Mitolojik öğeler, insanın kolektif bilinç dışının somutlaşmış hâlleri gibidir. Bu sergide, Plüton (Hades) metaforu üzerinden dönüşüm temasını işledim. Astrolojide Plüton, köklü değişimleri; mitolojide ise Hades, ölüm ve yeniden doğuşun sınır bekçisini temsil eder. Bu ikili, tıpkı çamurun fırında nara dönüşmesi gibi, "eskinin" yok oluşu olmadan "yeninin" filizlenemeyeceğini hatırlatır. Tasavvuftaki "ölmeden ölmek" düsturu da bu sürece ışık tutar: Kabuğumuzu kırmak, yüklerimizi bırakmak ve ateşten geçerek saf bir öze ulaşmak… Sergideki eserler, bu kadim bilgiyi seramiğin diline tercüme ediyor; izleyiciyi, kendi içindeki Hades’le yüzleşmeye davet ediyor.
Kullandığınız figürler hem medeniyetler arasından hem de çağlar ötesinden izler taşıyor. Bu figürleri yeniden yaratırken nelerden etkilendiniz? Hangi figürler, anlatılar, hikâyeler eserlerinize ilham oldu?
İlham, mitolojinin sembolik dili ile felsefenin sorgulayıcı ruhunun kesişiminde filizlenir. Örneğin, Anadolu’nun bereket tanrıçalarından Mezopotamya’nın diriliş mitlerine, ezoterik öğretilerin geometrik kodlarına kadar pek çok unsur, eserlerimde soyut formlarla buluşuyor. Kadın figürleri ise benim için yaratıcılığın, direncin ve dönüşümün evrensel temsili. Bu sergide, antik hikâyelerdeki "yeraltına inip çıkan" kadın kahramanların izleri, çamurun katmanları arasında saklı. Spesifik bir anlatıya değil, insanlığın ortak hafızasına dokunmayı hedefliyorum.
Kendi iç yolculuğunuz, ateşle birleştiğinde, yani piştiğinde ortaya çıkan eser; sizde hangi duyguları, hisleri uyandırıyor?

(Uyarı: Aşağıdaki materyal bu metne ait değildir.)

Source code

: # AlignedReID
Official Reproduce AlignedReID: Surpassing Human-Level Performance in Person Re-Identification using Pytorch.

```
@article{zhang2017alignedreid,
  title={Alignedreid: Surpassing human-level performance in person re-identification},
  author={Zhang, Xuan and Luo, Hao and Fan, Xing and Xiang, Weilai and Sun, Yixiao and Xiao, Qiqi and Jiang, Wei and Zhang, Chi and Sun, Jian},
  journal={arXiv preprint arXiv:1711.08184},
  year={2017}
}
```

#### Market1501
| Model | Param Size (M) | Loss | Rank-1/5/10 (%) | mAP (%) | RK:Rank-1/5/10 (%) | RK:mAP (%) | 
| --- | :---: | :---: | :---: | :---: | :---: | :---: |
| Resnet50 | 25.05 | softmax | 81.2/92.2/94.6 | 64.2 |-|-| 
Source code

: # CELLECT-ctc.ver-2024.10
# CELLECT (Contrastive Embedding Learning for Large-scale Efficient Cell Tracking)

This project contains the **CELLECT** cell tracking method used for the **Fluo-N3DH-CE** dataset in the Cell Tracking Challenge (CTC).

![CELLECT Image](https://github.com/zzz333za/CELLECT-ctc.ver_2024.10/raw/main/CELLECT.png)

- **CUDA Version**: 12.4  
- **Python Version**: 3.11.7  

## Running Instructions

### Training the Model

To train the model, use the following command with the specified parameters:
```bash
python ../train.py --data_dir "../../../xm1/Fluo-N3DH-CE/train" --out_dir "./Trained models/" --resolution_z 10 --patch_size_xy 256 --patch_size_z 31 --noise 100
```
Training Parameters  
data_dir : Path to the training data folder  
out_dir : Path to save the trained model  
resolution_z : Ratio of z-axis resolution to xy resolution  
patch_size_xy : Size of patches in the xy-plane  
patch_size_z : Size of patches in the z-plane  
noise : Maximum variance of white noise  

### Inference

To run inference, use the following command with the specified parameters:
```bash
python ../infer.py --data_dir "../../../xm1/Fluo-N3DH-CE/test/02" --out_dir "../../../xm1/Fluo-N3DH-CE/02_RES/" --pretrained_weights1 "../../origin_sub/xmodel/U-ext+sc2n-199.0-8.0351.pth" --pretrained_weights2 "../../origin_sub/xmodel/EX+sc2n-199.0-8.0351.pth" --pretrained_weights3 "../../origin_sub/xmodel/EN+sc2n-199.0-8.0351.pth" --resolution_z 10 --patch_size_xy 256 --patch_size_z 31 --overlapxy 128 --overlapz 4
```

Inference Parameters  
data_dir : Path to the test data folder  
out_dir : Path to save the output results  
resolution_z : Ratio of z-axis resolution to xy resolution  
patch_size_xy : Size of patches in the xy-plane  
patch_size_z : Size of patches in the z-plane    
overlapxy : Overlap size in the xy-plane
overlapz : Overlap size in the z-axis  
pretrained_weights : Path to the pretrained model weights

Fırından çıkan her parça, bir varoluş manifestosudur benim için. O an, hamken şekil verdiğim kilden geriye yalnızca saf öz kalır: Kırılganlığına rağmen dirençli, kusurlarıyla bütünlüklü… Bu süreç, bana yaşamın kaotik ritminde bile dinginliği bulmayı öğretiyor. Eserler tamamlandığında hem bir anne hassasiyetiyle koruma içgüdüsü hem de özgür bırakma arzusu hissettiriyor. Sanki her biri, kendi hikâyesini anlatmak üzere dünyaya gönderiliyor.
Hem bu kadim döngüyü düşündüren hem çağların bıraktığı mirasla birlikte dünyayı ve kendimizi keşfe çağıran bu sergiden ayrılırken izleyicilerin yanlarında götürmelerini istediğiniz duygu veya düşünce nedir?
İzleyicilerin, eserlerdeki "ateşle dans eden" renklerin ve formların ötesinde, kendi içlerindeki dönüşüm tohumlarını fark etmelerini istiyorum. Sergi, bir ayna işlevi görsün: Kimi izleyici, Hades’in kapısında bırakması gereken yükleri görürken, kimi de çamurun ham hâlinden nara evrilişindeki cesareti benimsesin… Ve belki bu etki, bir kelebek kanadı kadar narin ama bir o kadar güçlü bir dalgaya dönüşsün. Çünkü sanat, yalnızca estetik değil; aynı zamanda kolektif bir iyileşme alanıdır.